[Saved data entries]
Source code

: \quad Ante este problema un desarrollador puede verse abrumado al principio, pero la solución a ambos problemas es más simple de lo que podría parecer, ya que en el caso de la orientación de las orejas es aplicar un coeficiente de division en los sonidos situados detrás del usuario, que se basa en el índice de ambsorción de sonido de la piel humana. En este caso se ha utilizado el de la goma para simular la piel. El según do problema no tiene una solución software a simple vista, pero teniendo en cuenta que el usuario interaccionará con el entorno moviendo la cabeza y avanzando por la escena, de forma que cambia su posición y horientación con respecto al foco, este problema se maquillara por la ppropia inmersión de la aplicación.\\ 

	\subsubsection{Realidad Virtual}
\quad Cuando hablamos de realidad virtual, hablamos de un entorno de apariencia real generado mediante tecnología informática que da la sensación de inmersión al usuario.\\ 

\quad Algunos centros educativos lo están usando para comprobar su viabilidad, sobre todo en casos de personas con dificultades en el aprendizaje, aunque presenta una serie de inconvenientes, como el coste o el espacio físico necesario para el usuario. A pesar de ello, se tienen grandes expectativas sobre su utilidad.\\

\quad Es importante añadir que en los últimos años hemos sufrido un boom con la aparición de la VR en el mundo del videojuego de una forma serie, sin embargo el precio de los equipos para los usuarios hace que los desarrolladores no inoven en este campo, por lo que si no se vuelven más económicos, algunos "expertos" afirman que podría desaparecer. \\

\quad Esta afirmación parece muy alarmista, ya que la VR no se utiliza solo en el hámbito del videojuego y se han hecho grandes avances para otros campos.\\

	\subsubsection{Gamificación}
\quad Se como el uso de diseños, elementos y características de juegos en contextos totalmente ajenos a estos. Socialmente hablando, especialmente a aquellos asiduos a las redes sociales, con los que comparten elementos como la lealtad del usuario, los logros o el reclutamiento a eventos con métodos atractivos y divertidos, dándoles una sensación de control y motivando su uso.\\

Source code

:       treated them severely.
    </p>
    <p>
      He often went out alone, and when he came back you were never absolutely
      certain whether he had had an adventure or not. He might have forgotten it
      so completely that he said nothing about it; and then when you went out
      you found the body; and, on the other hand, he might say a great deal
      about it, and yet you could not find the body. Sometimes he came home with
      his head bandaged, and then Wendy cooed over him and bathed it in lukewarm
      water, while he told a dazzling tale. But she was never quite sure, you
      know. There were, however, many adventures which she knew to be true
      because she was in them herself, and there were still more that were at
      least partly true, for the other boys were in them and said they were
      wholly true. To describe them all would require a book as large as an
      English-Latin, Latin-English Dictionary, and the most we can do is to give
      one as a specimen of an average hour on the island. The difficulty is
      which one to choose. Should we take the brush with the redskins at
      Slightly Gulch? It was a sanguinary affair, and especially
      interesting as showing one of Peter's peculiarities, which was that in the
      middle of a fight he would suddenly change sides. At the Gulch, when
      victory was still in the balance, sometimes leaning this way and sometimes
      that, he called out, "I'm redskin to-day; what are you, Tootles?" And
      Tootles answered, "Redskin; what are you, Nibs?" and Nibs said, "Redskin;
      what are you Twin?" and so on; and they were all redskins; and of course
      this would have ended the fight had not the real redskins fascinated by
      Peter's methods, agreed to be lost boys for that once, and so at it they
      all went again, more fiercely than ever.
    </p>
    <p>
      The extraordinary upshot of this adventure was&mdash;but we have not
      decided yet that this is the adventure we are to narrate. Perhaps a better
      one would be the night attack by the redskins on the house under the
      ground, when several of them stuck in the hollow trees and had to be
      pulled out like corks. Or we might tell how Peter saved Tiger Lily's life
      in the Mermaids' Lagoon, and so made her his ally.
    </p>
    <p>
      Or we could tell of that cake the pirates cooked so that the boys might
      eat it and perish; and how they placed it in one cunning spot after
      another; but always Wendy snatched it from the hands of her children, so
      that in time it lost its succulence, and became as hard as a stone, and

Exercise directions
Each entry above must be printed exactly as written.

Response area
Source code

: \quad Ante este problema un desarrollador puede verse abrumado al principio, pero la solución a ambos problemas es más simple de lo que podría parecer, ya que en el caso de la orientación de las orejas es aplicar un coeficiente de division en los sonidos situados detrás del usuario, que se basa en el índice de ambsorción de sonido de la piel humana. En este caso se ha utilizado el de la goma para simular la piel. El según do problema no tiene una solución software a simple vista, pero teniendo en cuenta que el usuario interaccionará con el entorno moviendo la cabeza y avanzando por la escena, de forma que cambia su posición y horientación con respecto al foco, este problema se maquillara por la ppropia inmersión de la aplicación.\\ 

	\subsubsection{Realidad Virtual}
\quad Cuando hablamos de realidad virtual, hablamos de un entorno de apariencia real generado mediante tecnología informática que da la sensación de inmersión al usuario.\\ 

\quad Algunos centros educativos lo están usando para comprobar su viabilidad, sobre todo en casos de personas con dificultades en el aprendizaje, aunque presenta una serie de inconvenientes, como el coste o el espacio físico necesario para el usuario. A pesar de ello, se tienen grandes expectativas sobre su utilidad.\\

\quad Es importante añadir que en los últimos años hemos sufrido un boom con la aparición de la VR en el mundo del videojuego de una forma serie, sin embargo el precio de los equipos para los usuarios hace que los desarrolladores no inoven en este campo, por lo que si no se vuelven más económicos, algunos "expertos" afirman que podría desaparecer. \\

\quad Esta afirmación parece muy alarmista, ya que la VR no se utiliza solo en el hámbito del videojuego y se han hecho grandes avances para otros campos.\\

	\subsubsection{Gamificación}
\quad Se como el uso de diseños, elementos y características de juegos en contextos totalmente ajenos a estos. Socialmente hablando, especialmente a aquellos asiduos a las redes sociales, con los que comparten elementos como la lealtad del usuario, los logros o el reclutamiento a eventos con métodos atractivos y divertidos, dándoles una sensación de control y motivando su uso.\\

Source code

:       treated them severely.
    </p>
    <p>
      He often went out alone, and when he came back you were never absolutely
      certain whether he had had an adventure or not. He might have forgotten it
      so completely that he said nothing about it; and then when you went out
      you found the body; and, on the other hand, he might say a great deal
      about it, and yet you could not find the body. Sometimes he came home with
      his head bandaged, and then Wendy cooed over him and bathed it in lukewarm
      water, while he told a dazzling tale. But she was never quite sure, you
      know. There were, however, many adventures which she knew to be true
      because she was in them herself, and there were still more that were at
      least partly true, for the other boys were in them and said they were
      wholly true. To describe them all would require a book as large as an
      English-Latin, Latin-English Dictionary, and the most we can do is to give
      one as a specimen of an average hour on the island. The difficulty is
      which one to choose. Should we take the brush with the redskins at
      Slightly Gulch? It was a sanguinary affair, and especially
      interesting as showing one of Peter's peculiarities, which was that in the
      middle of a fight he would suddenly change sides. At the Gulch, when
      victory was still in the balance, sometimes leaning this way and sometimes
      that, he called out, "I'm redskin to-day; what are you, Tootles?" And
      Tootles answered, "Redskin; what are you, Nibs?" and Nibs said, "Redskin;
      what are you Twin?" and so on; and they were all redskins; and of course
      this would have ended the fight had not the real redskins fascinated by
      Peter's methods, agreed to be lost boys for that once, and so at it they
      all went again, more fiercely than ever.
    </p>
    <p>
      The extraordinary upshot of this adventure was&mdash;but we have not
      decided yet that this is the adventure we are to narrate. Perhaps a better
      one would be the night attack by the redskins on the house under the
      ground, when several of them stuck in the hollow trees and had to be
      pulled out like corks. Or we might tell how Peter saved Tiger Lily's life
      in the Mermaids' Lagoon, and so made her his ally.
    </p>
    <p>
      Or we could tell of that cake the pirates cooked so that the boys might
      eat it and perish; and how they placed it in one cunning spot after
      another; but always Wendy snatched it from the hands of her children, so
      that in time it lost its succulence, and became as hard as a stone, and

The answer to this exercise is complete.